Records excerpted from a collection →

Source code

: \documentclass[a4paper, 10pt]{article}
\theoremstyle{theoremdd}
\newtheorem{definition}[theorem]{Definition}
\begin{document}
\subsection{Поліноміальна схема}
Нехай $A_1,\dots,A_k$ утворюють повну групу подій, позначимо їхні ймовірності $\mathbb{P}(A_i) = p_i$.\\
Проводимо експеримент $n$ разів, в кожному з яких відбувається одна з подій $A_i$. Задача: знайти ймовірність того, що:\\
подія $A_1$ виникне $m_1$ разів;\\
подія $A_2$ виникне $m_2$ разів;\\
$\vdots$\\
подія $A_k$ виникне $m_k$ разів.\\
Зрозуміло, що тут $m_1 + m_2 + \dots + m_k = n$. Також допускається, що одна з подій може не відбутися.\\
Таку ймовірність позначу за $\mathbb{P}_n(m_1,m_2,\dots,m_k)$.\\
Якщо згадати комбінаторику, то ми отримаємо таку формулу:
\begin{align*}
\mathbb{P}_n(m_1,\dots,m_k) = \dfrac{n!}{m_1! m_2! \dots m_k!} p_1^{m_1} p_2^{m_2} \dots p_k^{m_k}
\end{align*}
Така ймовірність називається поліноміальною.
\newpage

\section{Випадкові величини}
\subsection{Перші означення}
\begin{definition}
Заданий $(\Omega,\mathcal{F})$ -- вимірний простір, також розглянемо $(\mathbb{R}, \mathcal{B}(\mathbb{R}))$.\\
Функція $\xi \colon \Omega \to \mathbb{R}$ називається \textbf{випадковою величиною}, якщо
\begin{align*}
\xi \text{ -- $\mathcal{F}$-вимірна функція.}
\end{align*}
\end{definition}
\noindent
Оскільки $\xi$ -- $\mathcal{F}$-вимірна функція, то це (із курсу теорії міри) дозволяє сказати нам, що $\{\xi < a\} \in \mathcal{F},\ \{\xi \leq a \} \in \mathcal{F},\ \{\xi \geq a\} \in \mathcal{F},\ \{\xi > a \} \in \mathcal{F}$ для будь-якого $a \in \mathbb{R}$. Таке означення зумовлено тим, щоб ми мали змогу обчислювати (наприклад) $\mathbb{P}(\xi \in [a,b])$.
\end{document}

TASK ITEM →
Word for word, write out all of the entries again.

EXERCISE SOLUTION →
Source code

: \documentclass[a4paper, 10pt]{article}
\theoremstyle{theoremdd}
\newtheorem{definition}[theorem]{Definition}
\begin{document}
\subsection{Поліноміальна схема}
Нехай $A_1,\dots,A_k$ утворюють повну групу подій, позначимо їхні ймовірності $\mathbb{P}(A_i) = p_i$.\\
Проводимо експеримент $n$ разів, в кожному з яких відбувається одна з подій $A_i$. Задача: знайти ймовірність того, що:\\
подія $A_1$ виникне $m_1$ разів;\\
подія $A_2$ виникне $m_2$ разів;\\
$\vdots$\\
подія $A_k$ виникне $m_k$ разів.\\
Зрозуміло, що тут $m_1 + m_2 + \dots + m_k = n$. Також допускається, що одна з подій може не відбутися.\\
Таку ймовірність позначу за $\mathbb{P}_n(m_1,m_2,\dots,m_k)$.\\
Якщо згадати комбінаторику, то ми отримаємо таку формулу:
\begin{align*}
\mathbb{P}_n(m_1,\dots,m_k) = \dfrac{n!}{m_1! m_2! \dots m_k!} p_1^{m_1} p_2^{m_2} \dots p_k^{m_k}
\end{align*}
Така ймовірність називається поліноміальною.
\newpage

\section{Випадкові величини}
\subsection{Перші означення}
\begin{definition}
Заданий $(\Omega,\mathcal{F})$ -- вимірний простір, також розглянемо $(\mathbb{R}, \mathcal{B}(\mathbb{R}))$.\\
Функція $\xi \colon \Omega \to \mathbb{R}$ називається \textbf{випадковою величиною}, якщо
\begin{align*}
\xi \text{ -- $\mathcal{F}$-вимірна функція.}
\end{align*}
\end{definition}
\noindent
Оскільки $\xi$ -- $\mathcal{F}$-вимірна функція, то це (із курсу теорії міри) дозволяє сказати нам, що $\{\xi < a\} \in \mathcal{F},\ \{\xi \leq a \} \in \mathcal{F},\ \{\xi \geq a\} \in \mathcal{F},\ \{\xi > a \} \in \mathcal{F}$ для будь-якого $a \in \mathbb{R}$. Таке означення зумовлено тим, щоб ми мали змогу обчислювати (наприклад) $\mathbb{P}(\xi \in [a,b])$.
\end{document}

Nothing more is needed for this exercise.